Sunday, July 12, 2009

Letter to Uzbek authorities re abrupt cessation of methadone and buprenorphine.

Letter to Uzbek authorities re abrupt cessation of methadone and buprenorphine.

Dear Colleagues—

In the early days after the recent election, nearly 500 mental health and substance use professionals in the US and abroad took a public stance with the new administration about the selection of the new Drug Czar. Our collective voice may have had a hand in the selection of Gil Kerlikowske as the director of the Office of National Drug Control Policy and Dr. Tom McLellan as his deputy. These are two professionals who meet many of the criteria that we called for and support many of the policies that we advocate for including a greater emphasis on treatment rather than incarceration for drug users who need it and support for evidence based practices such as substitution treatment, syringe exchange and motivational approaches. Their selection signals a very positive turn at the federal level toward a more rational drug policy that is good for drug users and the country at large.

Lets consider the potential for our collective voice to continue to have an impact on national and international policies that affect our substance using patients and fellow citizens.

I have copied below an appeal from the Eurasian Harm Reduction Network to the government of Uzbekistan, which has announced that it will cease provision of methadone and buprenorphine.

If you are able to sign, please send your name and organizational affiliation to Andrew Tatarsky, and cc me. If you agree with this effort please forward this note to one or more friends or colleagues and encourage them to sign on. The matter is urgent, so your prompt attention appreciated.

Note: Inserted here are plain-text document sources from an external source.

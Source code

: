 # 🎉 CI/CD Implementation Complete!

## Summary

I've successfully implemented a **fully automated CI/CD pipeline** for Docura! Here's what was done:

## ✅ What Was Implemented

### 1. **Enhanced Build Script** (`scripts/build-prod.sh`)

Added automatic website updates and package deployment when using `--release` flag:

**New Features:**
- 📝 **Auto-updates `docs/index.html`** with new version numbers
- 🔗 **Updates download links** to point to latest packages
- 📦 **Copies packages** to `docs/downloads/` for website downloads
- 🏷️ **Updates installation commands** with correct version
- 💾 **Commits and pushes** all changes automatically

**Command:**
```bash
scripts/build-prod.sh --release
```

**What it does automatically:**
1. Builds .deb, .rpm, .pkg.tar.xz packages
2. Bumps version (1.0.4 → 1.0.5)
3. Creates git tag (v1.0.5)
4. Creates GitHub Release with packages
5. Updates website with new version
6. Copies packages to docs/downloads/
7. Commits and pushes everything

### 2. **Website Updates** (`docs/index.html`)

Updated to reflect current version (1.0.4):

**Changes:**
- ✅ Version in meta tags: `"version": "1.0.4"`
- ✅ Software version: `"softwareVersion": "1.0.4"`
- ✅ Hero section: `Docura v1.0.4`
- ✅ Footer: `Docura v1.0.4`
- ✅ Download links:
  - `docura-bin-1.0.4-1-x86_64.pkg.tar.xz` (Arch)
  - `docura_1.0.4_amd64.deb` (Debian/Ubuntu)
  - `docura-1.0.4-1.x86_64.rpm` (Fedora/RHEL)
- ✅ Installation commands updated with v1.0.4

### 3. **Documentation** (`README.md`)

To the President of Republic Uzbekistan

Mr. Islam Karimov

Dear Mr. President!

We express our deep respect to you and would like to address the following issue:

As we became aware, in the near future, following a decision by Government, Uzbekistan plans to close its Buprenorphine and Methadone Substitution Therapy Programs.

As specialists working in the field of drug addiction and prevention and treatment of HIV, we would like to note that Buprenorphine and Methadone Substitution Therapy is a scientifically proven method. Its effectiveness has been repeatedly noted in WHO, UNODC and UNAIDS documents. The role of Substitution Therapy is unique in reducing the spread of HIV and other blood-borne diseases, and criminality, as well as in creating opportunities to involve patients in treatment of such diseases as AIDS and Tuberculosis. That is why in 2005, WHO included Methadone and Buprenorphine to its List of Essential Medicines. Substitution Therapy is successful in such culturally diverse countries as the EU, USA, and countries of Asia (China, Iran, Malaysia, Kyrgyzstan, Azerbaijan, Kazakhstan, etc. ).

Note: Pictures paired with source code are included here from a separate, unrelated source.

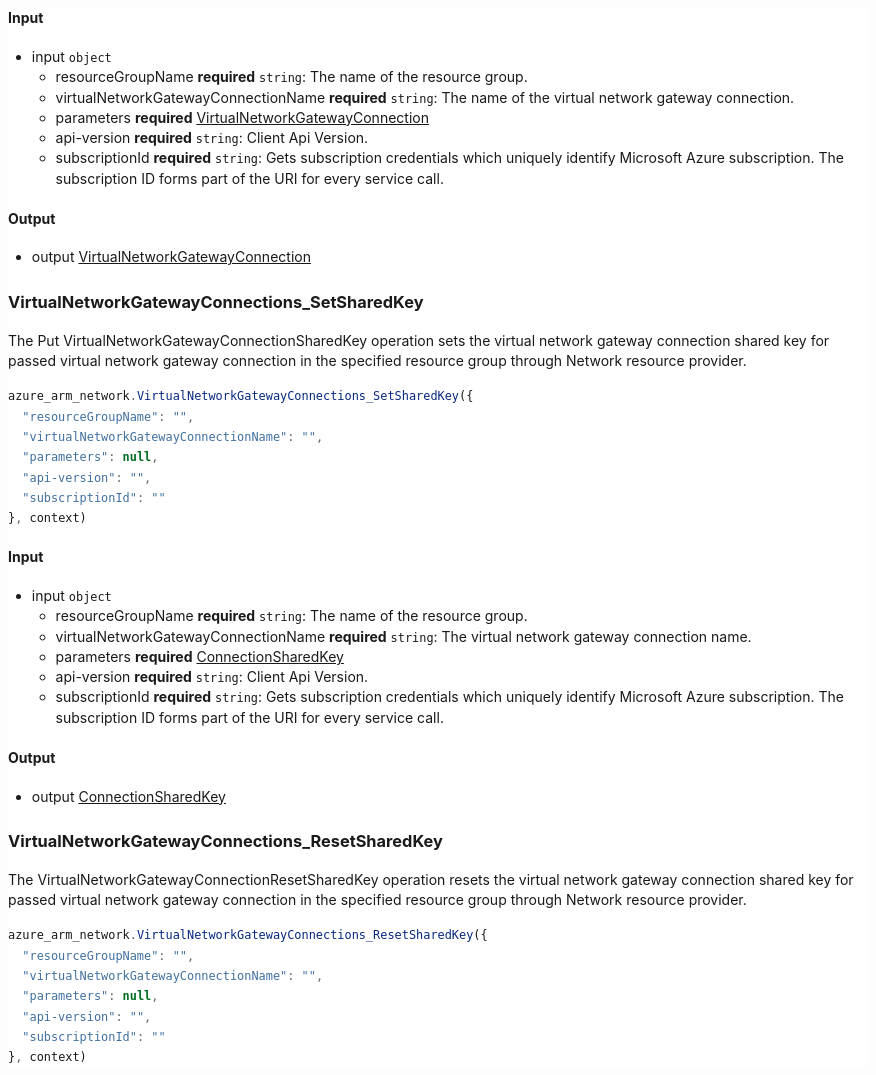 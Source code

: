 #### Input
* input `object`
  * resourceGroupName **required** `string`: The name of the resource group.
  * virtualNetworkGatewayConnectionName **required** `string`: The name of the virtual network gateway connection.
  * parameters **required** [VirtualNetworkGatewayConnection](#virtualnetworkgatewayconnection)
  * api-version **required** `string`: Client Api Version.
  * subscriptionId **required** `string`: Gets subscription credentials which uniquely identify Microsoft Azure subscription. The subscription ID forms part of the URI for every service call.

#### Output
* output [VirtualNetworkGatewayConnection](#virtualnetworkgatewayconnection)

### VirtualNetworkGatewayConnections_SetSharedKey
The Put VirtualNetworkGatewayConnectionSharedKey operation sets the virtual network gateway connection shared key for passed virtual network gateway connection in the specified resource group through Network resource provider.


```js
azure_arm_network.VirtualNetworkGatewayConnections_SetSharedKey({
  "resourceGroupName": "",
  "virtualNetworkGatewayConnectionName": "",
  "parameters": null,
  "api-version": "",
  "subscriptionId": ""
}, context)
```

#### Input
* input `object`
  * resourceGroupName **required** `string`: The name of the resource group.
  * virtualNetworkGatewayConnectionName **required** `string`: The virtual network gateway connection name.
  * parameters **required** [ConnectionSharedKey](#connectionsharedkey)
  * api-version **required** `string`: Client Api Version.
  * subscriptionId **required** `string`: Gets subscription credentials which uniquely identify Microsoft Azure subscription. The subscription ID forms part of the URI for every service call.

#### Output
* output [ConnectionSharedKey](#connectionsharedkey)

### VirtualNetworkGatewayConnections_ResetSharedKey
The VirtualNetworkGatewayConnectionResetSharedKey operation resets the virtual network gateway connection shared key for passed virtual network gateway connection in the specified resource group through Network resource provider.


```js
azure_arm_network.VirtualNetworkGatewayConnections_ResetSharedKey({
  "resourceGroupName": "",
  "virtualNetworkGatewayConnectionName": "",
  "parameters": null,
  "api-version": "",
  "subscriptionId": ""
}, context)
```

Regardless of the reasons for bringing the Substitution Therapy programs to stop, we know that among its inevitable consequences will be worsening of the HIV situation, growth in criminality and in drug traffickers' profits, as well as other negative repercussions. It has been established that in absence of treatment access, the majority of patients of Substitution Therapy programs return to the use of street drugs, which increases the risk of infection through non-sterile injecting equipment, death from overdoses and increase in criminal activity. All these consequences threaten not only the 200 patients of the programs, but also the rest of the country's citizens.

Dear Mr. President!

Being aware of the degree of responsibility that you bear for safety and well-being of the citizens of Uzbekistan, we appeal to you for suspending the decision on closing Substitution Therapy programs and establishing a qualified commission involving international experts and practitioners with long-term experience in implementation of such programs, that would be able to suggest necessary steps for their strengthening in Republic Uzbekistan.